The Management Board of Niewiadów Polska Grupa Militarna S.A., with its registered office in Warsaw (the Company, the Issuer), with reference to Current Report No. 24/2026 dated May 12, 2026, regarding the conclusion of an investment agreement with L Investments, a limited liability company with its registered office in Katowice (KRS: 0000915937) (Shareholder) (Investment Agreement), hereby announces that on May 19, 2026, it became aware that the Shareholder had entered into an agreement with SOMA25 Family Foundation, with its registered office in Katowice, ul. Fabryczna 22, 40-611 Katowice, entered in the register of family foundations maintained by the Regional Court in Piotrków Trybunalski, 1st Civil Division, under number RFR: 3055 (Foundation), a donation agreement in the form of a notarial deed. The Foundation is an entity related to the Shareholder. The subject of the donation agreement is 12,064,349 (twelve million sixty-four thousand three hundred forty-nine) registered Series J shares of the Company, designated by ISIN code PLVNTCP00134, with a par value of PLN 0.10 (zero zlotys and ten groszy) each, i.e., with a total par value of PLN 1,206,434.90 (one million two hundred six thousand four hundred thirty-four zlotys and ninety groszy), constituting the shares being sold within the meaning of the Investment Agreement (Shares Being Sold).

Pursuant to the statements of Krajowy Depozyt Papierów Wartościowych S.A. (National Depository for Securities), as disclosed by the Company in Current Reports No. 29/2026 dated May 18, 2026, the shares in question will be converted on May 20, 2026, into ordinary bearer shares with ISIN code PLVNTCP00159, and then on May 21, 2026, merged with the Company’s bearer shares bearing the ISIN code PLVNTCP00019 and admitted to trading on the regulated market operated by the Warsaw Stock Exchange S.A. pursuant to WSE Management Board Resolution No. 690/2026 of May 15, 2026.

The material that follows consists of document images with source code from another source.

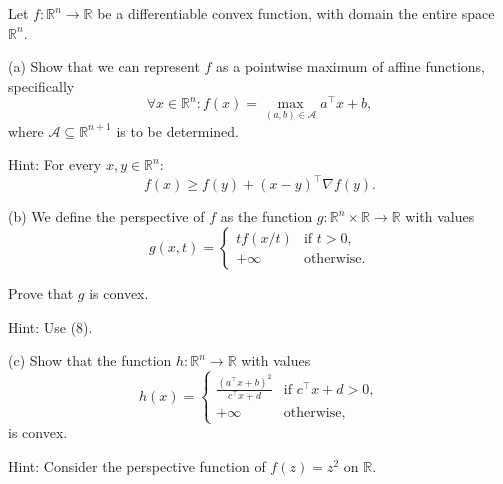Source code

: \documentclass[
  12pt,
]{fphw}
\begin{document}
Let $f : \mathbb{R}^n \to \mathbb{R}$ be a differentiable convex function, with domain the entire space $\mathbb{R}^n$.

(a) Show that we can represent $f$ as a pointwise maximum of affine functions, specifically
\[
\forall x \in \mathbb{R}^n :
f(x) = \max_{(a,b)\in \mathcal{A}} a^\top x + b, \tag{8}
\]
where $\mathcal{A} \subseteq \mathbb{R}^{n+1}$ is to be determined.

Hint: For every $x, y \in \mathbb{R}^n$:
\[
f(x) \ge f(y) + (x-y)^\top \nabla f(y).
\]

(b) We define the perspective of $f$ as the function $g : \mathbb{R}^n \times \mathbb{R} \to \mathbb{R}$ with values
\[
g(x,t) =
\begin{cases}
t f(x/t) & \text{if } t>0, \\
+\infty & \text{otherwise}.
\end{cases}
\]

Prove that $g$ is convex.

Hint: Use (8).

(c) Show that the function $h : \mathbb{R}^n \to \mathbb{R}$ with values
\[
h(x) =
\begin{cases}
\frac{(a^\top x + b)^2}{c^\top x + d} & \text{if } c^\top x + d > 0, \\
+\infty & \text{otherwise},
\end{cases}
\]
is convex.

Hint: Consider the perspective function of $f(z)=z^2$ on $\mathbb{R}$.
\end{document}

In connection with the execution of the donation agreement on May 19, 2026, the Foundation acceded to the Investment Agreement and assumed, alongside the Shareholder, the rights and obligations arising from the Investment Agreement, in particular with respect to: (a) conducting an accelerated bookbuilding (ABB), including the sale of the Shares to be Sold; (b) subscribing for the Company’s new issue shares; and (c) allocating all proceeds from the sale of the Transferred Shares to the subscription for the Company’s new issue shares.